The study of Promteangtrong et al. also provides an analysis on the diagnostic accuracy of 15O-water PET MPI.5 The results of this analysis should be interpreted with caution as it was restricted to the patients undergoing downstream ICA, therefore inducing bias. Furthermore, there are well-known discrepancies between anatomical and functional measures of stenosis severity, and the observed relatively low predictive value of abnormal MBF could be explained by the presence of microvascular dysfunction in the absence of obstructive epicardial CAD in a cohort including many patients with previously diagnosed CAD and high prevalence of risk factors for CAD. Finally, in per-vessel analysis, the discrepancies between PET MPI and ICA may be partly related to differences between individual and standardized coronary artery territories that were assumed in the perfusion analysis. In above-mentioned situations, non-invasive hybrid imaging combining anatomical coronary CTA data and functional perfusion data might be useful and improve specificity.1,4,11,12

Recently updated clinical guidelines for the diagnosis and management of chronic coronary syndromes recommend the use of either functional imaging of myocardial ischemia or coronary CTA as the initial non-invasive tests for diagnosing CAD in symptomatic patients.13 Furthermore, functional evaluation of ischemia is usually required before revascularization decisions, if the symptoms are not adequately relieved by optimal medical therapy alone or if there are high-risk findings.13 The study of Promteangtrong et al. demonstrates that treatment decisions adhered to the findings of 15O-water PET MPI in that invasive testing was deferred in patients with normal findings.5 However, a relatively large proportion of patients can be treated with medical therapy even in the presence of myocardial ischemia.
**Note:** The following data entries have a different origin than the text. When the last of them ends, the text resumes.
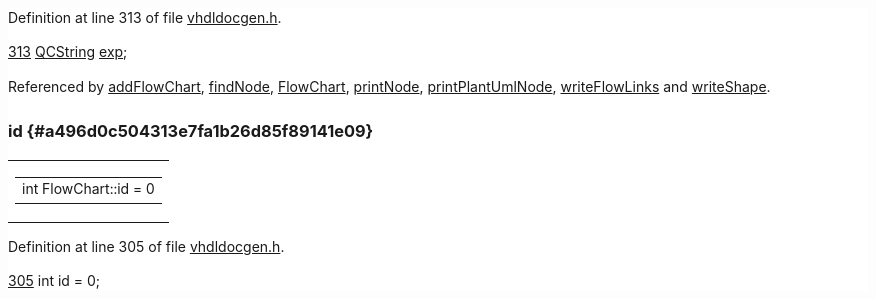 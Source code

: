 

<p>Definition at line 313 of file <a href="/web-doxygen/docs/api/files/src/vhdldocgen-h">vhdldocgen.h</a>.</p>


<div class="doxyProgramListing">

<div class="doxyCodeLine"><span class="doxyLineNumber"><a href="#afdf271ad9e1058b9fd0f260d86ca0f7d">313</a></span><span class="doxyLineContent"><span class="doxyHighlight">    <a href="/web-doxygen/docs/api/classes/qcstring">QCString</a> <a href="#afdf271ad9e1058b9fd0f260d86ca0f7d">exp</a>;</span></span></div>

</div>


<p>Referenced by <a href="#a5e2d1232239471126aade777574d9d34">addFlowChart</a>, <a href="#a23431ea304445dd70df98e4c0a367ec8">findNode</a>, <a href="#ad62b02a6d1de25c45eb027c0238f7075">FlowChart</a>, <a href="#a9b95266661529a9ec041d5e91f4c302f">printNode</a>, <a href="#aefb4ef8e7f1dd80f48ceee263197a572">printPlantUmlNode</a>, <a href="#ad0135f07f9ef7ebdbef4b5f09a255397">writeFlowLinks</a> and <a href="#a8dce4c5ff38314428145e71a788e5331">writeShape</a>.</p>

</div>
</div>

### id {#a496d0c504313e7fa1b26d85f89141e09}

<div class="doxyMemberItem">
<div class="doxyMemberProto">
<table class="doxyMemberLabels">
<tr class="doxyMemberLabels">
<td class="doxyMemberLabelsLeft">
<table class="doxyMemberName">
<tr>
<td class="doxyMemberName">int FlowChart::id = 0</td>
</tr>
</table>
</td>
</tr>
</table>
</div>
<div class="doxyMemberDoc">



<p>Definition at line 305 of file <a href="/web-doxygen/docs/api/files/src/vhdldocgen-h">vhdldocgen.h</a>.</p>


<div class="doxyProgramListing">

<div class="doxyCodeLine"><span class="doxyLineNumber"><a href="#a496d0c504313e7fa1b26d85f89141e09">305</a></span><span class="doxyLineContent"><span class="doxyHighlight">    </span><span class="doxyHighlightKeywordType">int</span><span class="doxyHighlight"> </span><span class="doxyHighlightKeywordType">id</span><span class="doxyHighlight"> = 0;</span></span></div>

</div>

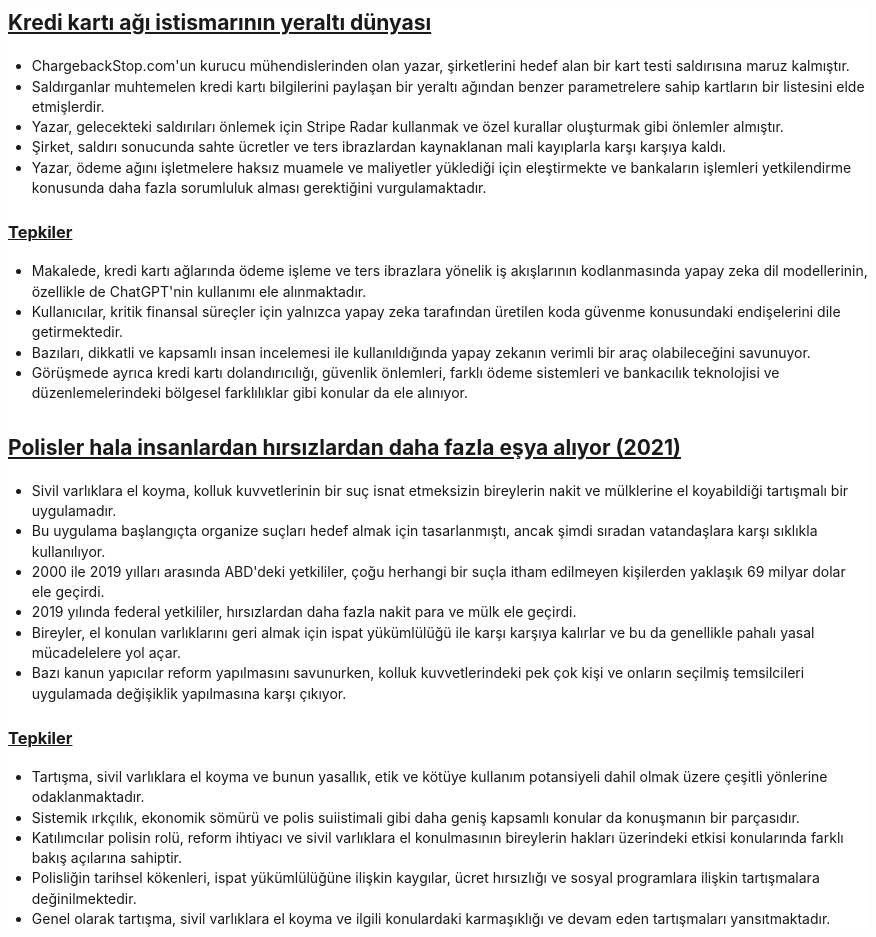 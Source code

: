 ## [Kredi kartı ağı istismarının yeraltı dünyası](https://chargebackstop.com/blog/card-networks-exploitation/)

- ChargebackStop.com'un kurucu mühendislerinden olan yazar, şirketlerini hedef alan bir kart testi saldırısına maruz kalmıştır.
- Saldırganlar muhtemelen kredi kartı bilgilerini paylaşan bir yeraltı ağından benzer parametrelere sahip kartların bir listesini elde etmişlerdir.
- Yazar, gelecekteki saldırıları önlemek için Stripe Radar kullanmak ve özel kurallar oluşturmak gibi önlemler almıştır.
- Şirket, saldırı sonucunda sahte ücretler ve ters ibrazlardan kaynaklanan mali kayıplarla karşı karşıya kaldı.
- Yazar, ödeme ağını işletmelere haksız muamele ve maliyetler yüklediği için eleştirmekte ve bankaların işlemleri yetkilendirme konusunda daha fazla sorumluluk alması gerektiğini vurgulamaktadır.

### [Tepkiler](https://news.ycombinator.com/item?id=36971888)

- Makalede, kredi kartı ağlarında ödeme işleme ve ters ibrazlara yönelik iş akışlarının kodlanmasında yapay zeka dil modellerinin, özellikle de ChatGPT'nin kullanımı ele alınmaktadır.
- Kullanıcılar, kritik finansal süreçler için yalnızca yapay zeka tarafından üretilen koda güvenme konusundaki endişelerini dile getirmektedir.
- Bazıları, dikkatli ve kapsamlı insan incelemesi ile kullanıldığında yapay zekanın verimli bir araç olabileceğini savunuyor.
- Görüşmede ayrıca kredi kartı dolandırıcılığı, güvenlik önlemleri, farklı ödeme sistemleri ve bankacılık teknolojisi ve düzenlemelerindeki bölgesel farklılıklar gibi konular da ele alınıyor.

## [Polisler hala insanlardan hırsızlardan daha fazla eşya alıyor (2021)](https://thewhyaxis.substack.com/p/cops-still-take-more-stuff-from-people)

- Sivil varlıklara el koyma, kolluk kuvvetlerinin bir suç isnat etmeksizin bireylerin nakit ve mülklerine el koyabildiği tartışmalı bir uygulamadır.
- Bu uygulama başlangıçta organize suçları hedef almak için tasarlanmıştı, ancak şimdi sıradan vatandaşlara karşı sıklıkla kullanılıyor.
- 2000 ile 2019 yılları arasında ABD'deki yetkililer, çoğu herhangi bir suçla itham edilmeyen kişilerden yaklaşık 69 milyar dolar ele geçirdi.
- 2019 yılında federal yetkililer, hırsızlardan daha fazla nakit para ve mülk ele geçirdi.
- Bireyler, el konulan varlıklarını geri almak için ispat yükümlülüğü ile karşı karşıya kalırlar ve bu da genellikle pahalı yasal mücadelelere yol açar.
- Bazı kanun yapıcılar reform yapılmasını savunurken, kolluk kuvvetlerindeki pek çok kişi ve onların seçilmiş temsilcileri uygulamada değişiklik yapılmasına karşı çıkıyor.

### [Tepkiler](https://news.ycombinator.com/item?id=36975143)

- Tartışma, sivil varlıklara el koyma ve bunun yasallık, etik ve kötüye kullanım potansiyeli dahil olmak üzere çeşitli yönlerine odaklanmaktadır.
- Sistemik ırkçılık, ekonomik sömürü ve polis suiistimali gibi daha geniş kapsamlı konular da konuşmanın bir parçasıdır.
- Katılımcılar polisin rolü, reform ihtiyacı ve sivil varlıklara el konulmasının bireylerin hakları üzerindeki etkisi konularında farklı bakış açılarına sahiptir.
- Polisliğin tarihsel kökenleri, ispat yükümlülüğüne ilişkin kaygılar, ücret hırsızlığı ve sosyal programlara ilişkin tartışmalara değinilmektedir.
- Genel olarak tartışma, sivil varlıklara el koyma ve ilgili konulardaki karmaşıklığı ve devam eden tartışmaları yansıtmaktadır.
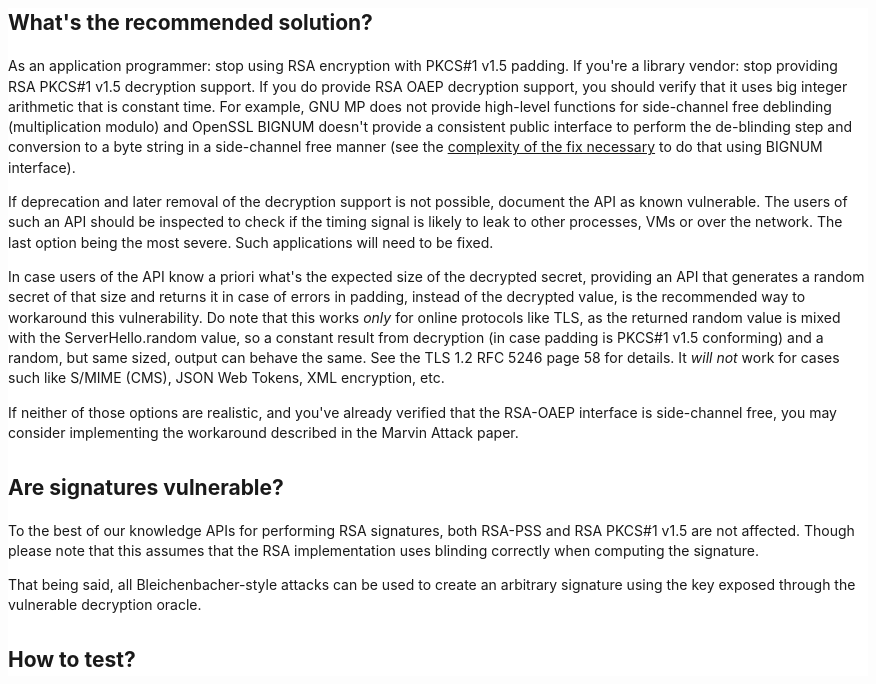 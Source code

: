 ## What's the recommended solution?

As an application programmer: stop using RSA encryption with PKCS#1 v1.5
padding.
If you're a library vendor: stop providing RSA PKCS#1 v1.5 decryption support.
If you do provide RSA OAEP decryption support, you should verify
that it uses big integer arithmetic that is
constant time.
For example, GNU MP does not provide high-level functions for side-channel
free deblinding (multiplication modulo) and OpenSSL BIGNUM doesn't
provide a consistent public interface to perform the de-blinding step and
conversion to a byte string in a side-channel free manner
(see the
[complexity of the fix necessary](https://github.com/openssl/openssl/pull/20281)
to do that using BIGNUM interface).

If deprecation and later removal of the decryption support is not possible,
document the API as known vulnerable.
The users of such an API should be inspected to check if the timing signal
is likely to leak to other processes, VMs or over the network.
The last option being the most severe.
Such applications will need to be fixed.

In case users of the API know a priori what's the expected size of the
decrypted secret, providing an API that generates a random secret of that size
and returns it in case of errors in padding, instead of the decrypted value,
is the recommended way to workaround this vulnerability.
Do note that this works _only_ for online protocols like TLS, as the
returned random value is mixed with the ServerHello.random value, so a
constant result from decryption (in case padding is PKCS#1 v1.5 conforming)
and a random, but same sized, output can behave the same.
See the TLS 1.2 RFC 5246 page 58 for details.
It _will not_ work for cases such like S/MIME (CMS), JSON Web Tokens, XML
encryption, etc.

If neither of those options are realistic, and you've already verified
that the RSA-OAEP interface is side-channel free, you may consider implementing
the workaround described in the Marvin Attack paper.

## Are signatures vulnerable?

To the best of our knowledge APIs for performing RSA signatures,
both RSA-PSS and RSA PKCS#1 v1.5 are not affected.
Though please note that this assumes that the RSA implementation uses blinding
correctly when computing the signature.

That being said, all Bleichenbacher-style attacks can be used to create an
arbitrary signature using the key exposed through the vulnerable decryption
oracle.

## How to test?
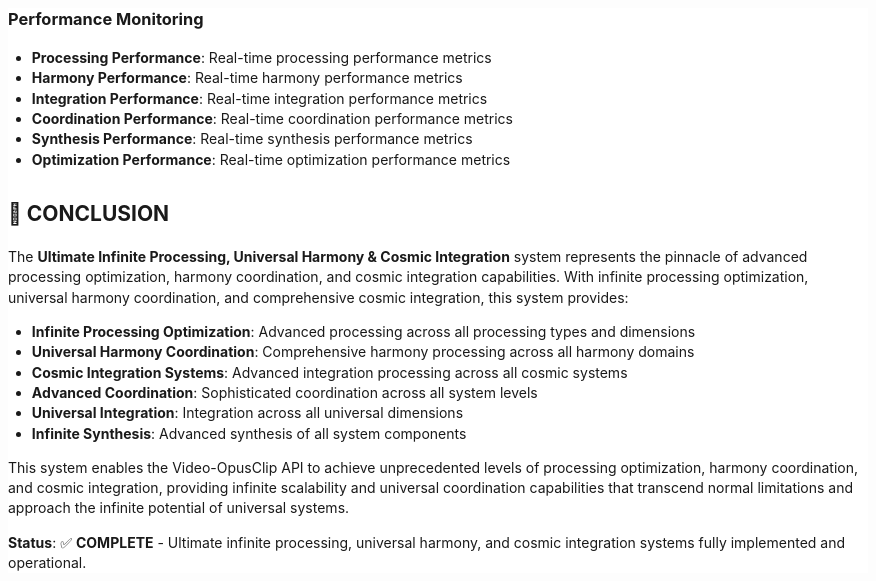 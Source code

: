 ### Performance Monitoring
- **Processing Performance**: Real-time processing performance metrics
- **Harmony Performance**: Real-time harmony performance metrics
- **Integration Performance**: Real-time integration performance metrics
- **Coordination Performance**: Real-time coordination performance metrics
- **Synthesis Performance**: Real-time synthesis performance metrics
- **Optimization Performance**: Real-time optimization performance metrics

## 🎉 CONCLUSION

The **Ultimate Infinite Processing, Universal Harmony & Cosmic Integration** system represents the pinnacle of advanced processing optimization, harmony coordination, and cosmic integration capabilities. With infinite processing optimization, universal harmony coordination, and comprehensive cosmic integration, this system provides:

- **Infinite Processing Optimization**: Advanced processing across all processing types and dimensions
- **Universal Harmony Coordination**: Comprehensive harmony processing across all harmony domains
- **Cosmic Integration Systems**: Advanced integration processing across all cosmic systems
- **Advanced Coordination**: Sophisticated coordination across all system levels
- **Universal Integration**: Integration across all universal dimensions
- **Infinite Synthesis**: Advanced synthesis of all system components

This system enables the Video-OpusClip API to achieve unprecedented levels of processing optimization, harmony coordination, and cosmic integration, providing infinite scalability and universal coordination capabilities that transcend normal limitations and approach the infinite potential of universal systems.

**Status**: ✅ **COMPLETE** - Ultimate infinite processing, universal harmony, and cosmic integration systems fully implemented and operational. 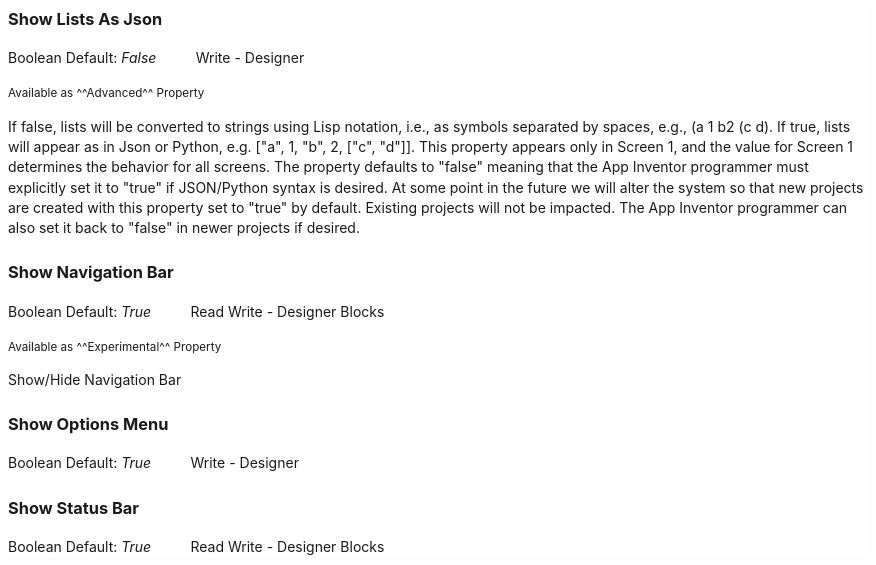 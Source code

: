 ### Show Lists As Json

<span class="chip chip-boolean">Boolean</span><span style="user-select: none;">&nbsp;</span><span class="chip chip-boolean">Default: <i>False</i></span><span style="user-select: none;">&nbsp;&nbsp;&nbsp;&nbsp;&nbsp;&nbsp;&nbsp;&nbsp;&nbsp;&nbsp;</span><span class="chip chip-rw">Write</span><span style="user-select: none;">&nbsp;</span>-<span style="user-select: none;">&nbsp;</span><span class="chip chip-bd">Designer</span><span style="user-select: none;">&nbsp;</span>

<small>Available as ^^Advanced^^ Property</small>

If false, lists will be converted to strings using Lisp notation, i.e., as symbols separated by spaces, e.g., (a 1 b2 (c d). If true, lists will appear as in Json or Python, e.g. ["a", 1, "b", 2, ["c", "d"]]. This property appears only in Screen 1, and the value for Screen 1 determines the behavior for all screens. The property defaults to "false" meaning that the App Inventor programmer must explicitly set it to "true" if JSON/Python syntax is desired. At some point in the future we will alter the system so that new projects are created with this property set to "true" by default. Existing projects will not be impacted. The App Inventor programmer can also set it back to "false" in newer projects if desired.

### Show Navigation Bar

<span class="chip chip-boolean">Boolean</span><span style="user-select: none;">&nbsp;</span><span class="chip chip-boolean">Default: <i>True</i></span><span style="user-select: none;">&nbsp;&nbsp;&nbsp;&nbsp;&nbsp;&nbsp;&nbsp;&nbsp;&nbsp;&nbsp;</span><span class="chip chip-rw">Read</span><span style="user-select: none;">&nbsp;</span><span class="chip chip-rw">Write</span><span style="user-select: none;">&nbsp;</span>-<span style="user-select: none;">&nbsp;</span><span class="chip chip-bd">Designer</span><span style="user-select: none;">&nbsp;</span><span class="chip chip-bd">Blocks</span><span style="user-select: none;">&nbsp;</span>

<small>Available as ^^Experimental^^ Property</small>

Show/Hide Navigation Bar

<div class="block" ai2-block="property" not-rendered="true" value="%7B%22componentName%22:%20%22Screen%22,%20%22name%22:%20%22Show%20Navigation%20Bar%22,%20%22getter%22:%20true%7D"></div>
<div class="block" ai2-block="property" not-rendered="true" value="%7B%22componentName%22:%20%22Screen%22,%20%22name%22:%20%22Show%20Navigation%20Bar%22,%20%22getter%22:%20false%7D"></div>

### Show Options Menu

<span class="chip chip-boolean">Boolean</span><span style="user-select: none;">&nbsp;</span><span class="chip chip-boolean">Default: <i>True</i></span><span style="user-select: none;">&nbsp;&nbsp;&nbsp;&nbsp;&nbsp;&nbsp;&nbsp;&nbsp;&nbsp;&nbsp;</span><span class="chip chip-rw">Write</span><span style="user-select: none;">&nbsp;</span>-<span style="user-select: none;">&nbsp;</span><span class="chip chip-bd">Designer</span><span style="user-select: none;">&nbsp;</span>

### Show Status Bar

<span class="chip chip-boolean">Boolean</span><span style="user-select: none;">&nbsp;</span><span class="chip chip-boolean">Default: <i>True</i></span><span style="user-select: none;">&nbsp;&nbsp;&nbsp;&nbsp;&nbsp;&nbsp;&nbsp;&nbsp;&nbsp;&nbsp;</span><span class="chip chip-rw">Read</span><span style="user-select: none;">&nbsp;</span><span class="chip chip-rw">Write</span><span style="user-select: none;">&nbsp;</span>-<span style="user-select: none;">&nbsp;</span><span class="chip chip-bd">Designer</span><span style="user-select: none;">&nbsp;</span><span class="chip chip-bd">Blocks</span><span style="user-select: none;">&nbsp;</span>
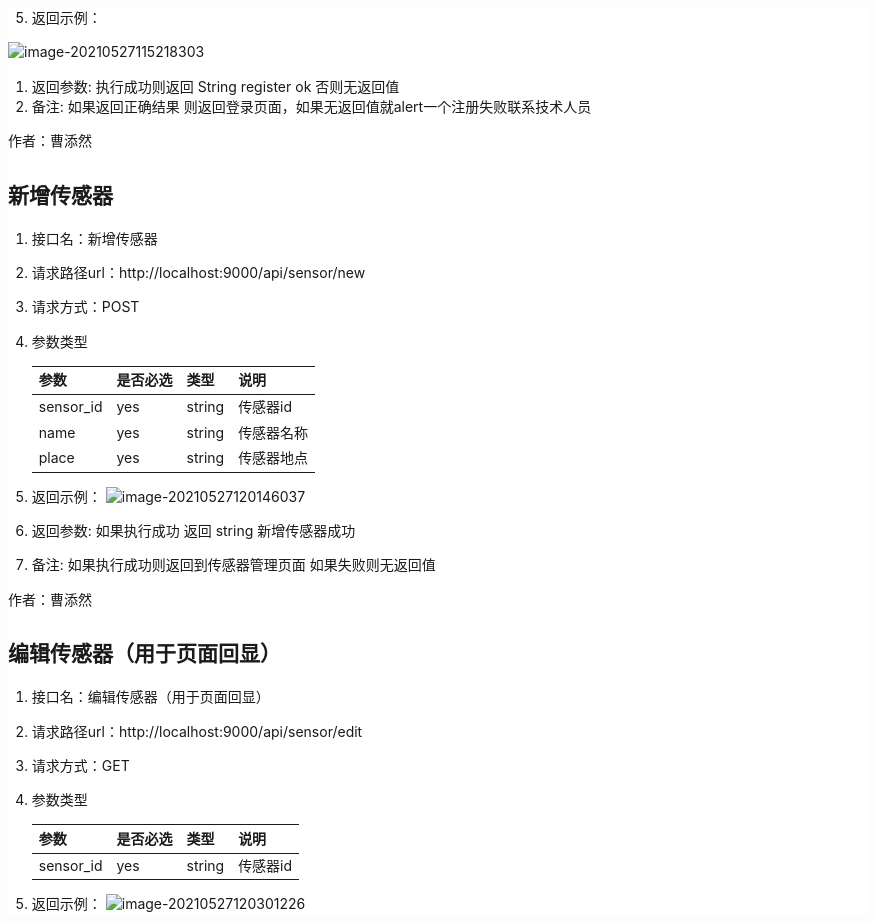 5. 返回示例：

![image-20210527115218303](C:\Users\sx291\AppData\Roaming\Typora\typora-user-images\image-20210527115218303.png)

1. 返回参数: 执行成功则返回 String register ok 否则无返回值
2. 备注: 如果返回正确结果 则返回登录页面，如果无返回值就alert一个注册失败联系技术人员



作者：曹添然

 

 

## 新增传感器

1. 接口名：新增传感器

2. 请求路径url：http://localhost:9000/api/sensor/new

3. 请求方式：POST

4. 参数类型

   | 参数      | 是否必选 | 类型   | 说明       |
   | --------- | -------- | ------ | ---------- |
   | sensor_id | yes      | string | 传感器id   |
   | name      | yes      | string | 传感器名称 |
   | place     | yes      | string | 传感器地点 |

5. 返回示例：                            ![image-20210527120146037](C:\Users\sx291\AppData\Roaming\Typora\typora-user-images\image-20210527120146037.png)

6. 返回参数: 如果执行成功 返回 string 新增传感器成功

7. 备注: 如果执行成功则返回到传感器管理页面 如果失败则无返回值



作者：曹添然

 

## 编辑传感器（用于页面回显）

1. 接口名：编辑传感器（用于页面回显）

2. 请求路径url：http://localhost:9000/api/sensor/edit

3. 请求方式：GET

4. 参数类型

   | 参数      | 是否必选 | 类型   | 说明     |
   | --------- | -------- | ------ | -------- |
   | sensor_id | yes      | string | 传感器id |

5. 返回示例：                                    ![image-20210527120301226](C:\Users\sx291\AppData\Roaming\Typora\typora-user-images\image-20210527120301226.png)
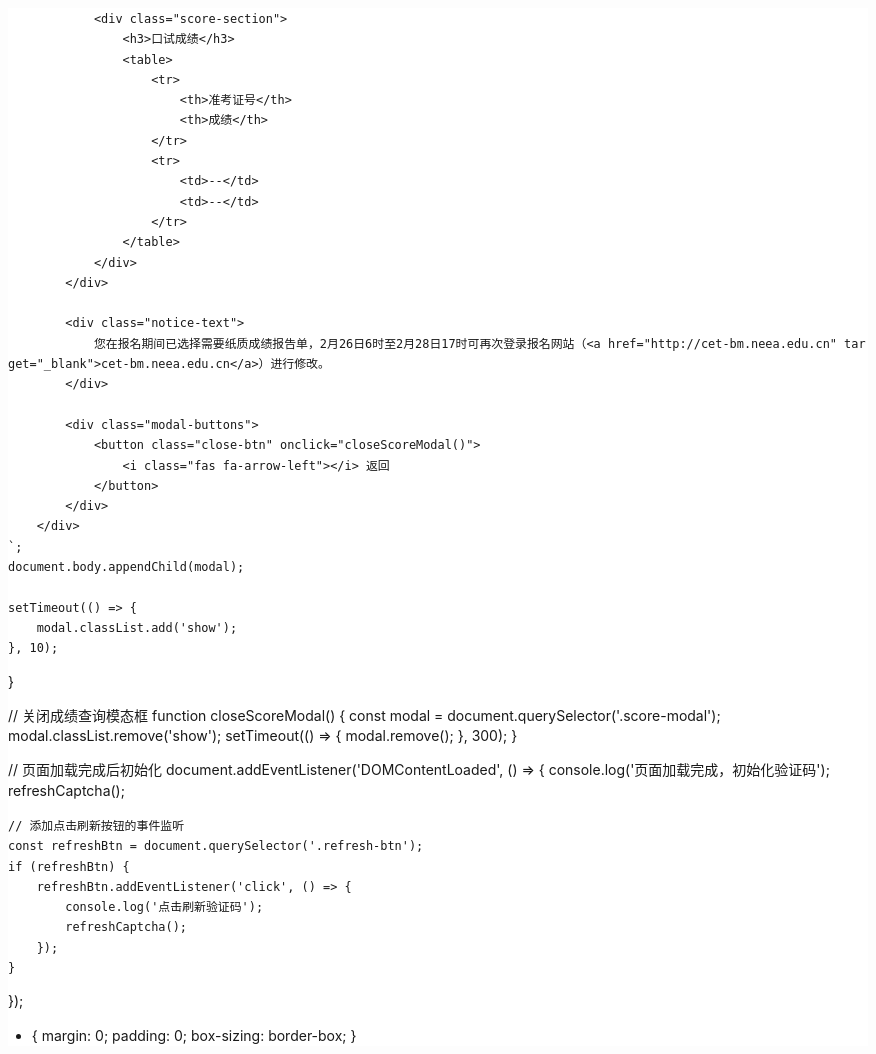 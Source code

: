                 <div class="score-section">
                    <h3>口试成绩</h3>
                    <table>
                        <tr>
                            <th>准考证号</th>
                            <th>成绩</th>
                        </tr>
                        <tr>
                            <td>--</td>
                            <td>--</td>
                        </tr>
                    </table>
                </div>
            </div>

            <div class="notice-text">
                您在报名期间已选择需要纸质成绩报告单，2月26日6时至2月28日17时可再次登录报名网站（<a href="http://cet-bm.neea.edu.cn" target="_blank">cet-bm.neea.edu.cn</a>）进行修改。
            </div>

            <div class="modal-buttons">
                <button class="close-btn" onclick="closeScoreModal()">
                    <i class="fas fa-arrow-left"></i> 返回
                </button>
            </div>
        </div>
    `;
    document.body.appendChild(modal);
    
    setTimeout(() => {
        modal.classList.add('show');
    }, 10);
}

// 关闭成绩查询模态框
function closeScoreModal() {
    const modal = document.querySelector('.score-modal');
    modal.classList.remove('show');
    setTimeout(() => {
        modal.remove();
    }, 300);
}

// 页面加载完成后初始化
document.addEventListener('DOMContentLoaded', () => {
    console.log('页面加载完成，初始化验证码');
    refreshCaptcha();
    
    // 添加点击刷新按钮的事件监听
    const refreshBtn = document.querySelector('.refresh-btn');
    if (refreshBtn) {
        refreshBtn.addEventListener('click', () => {
            console.log('点击刷新验证码');
            refreshCaptcha();
        });
    }
}); 
* {
    margin: 0;
    padding: 0;
    box-sizing: border-box;
}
Recently, also the results of the randomized ISCHEMIA trial have highlighted the relatively good prognosis of patients with chronic coronary artery disease on optimal medical therapy in the presence or absence of revascularization procedures.14 However, retrospective studies in large patient cohorts have shown an association between prognostic benefit obtained by revascularization and the severity of myocardial perfusion abnormalities assessed as extent of ischemia or reduction in MFR.15,16,17

Promteangtrong et al. should be congratulated on their detailed analysis of the associations between 15O-water PET MPI findings and downstream invasive testing as well as revascularization decisions in patients referred for evaluation of CAD in their center.5 Impact on subsequent choice of therapeutic strategy is an important measure of the value of a diagnostic technique, such as 15O-water PET. In the absence of prospective randomized trials, retrospective registry studies may shed light on the complex relationship between quantitative MBF, coronary anatomy, revascularization, and outcome in chronic CAD.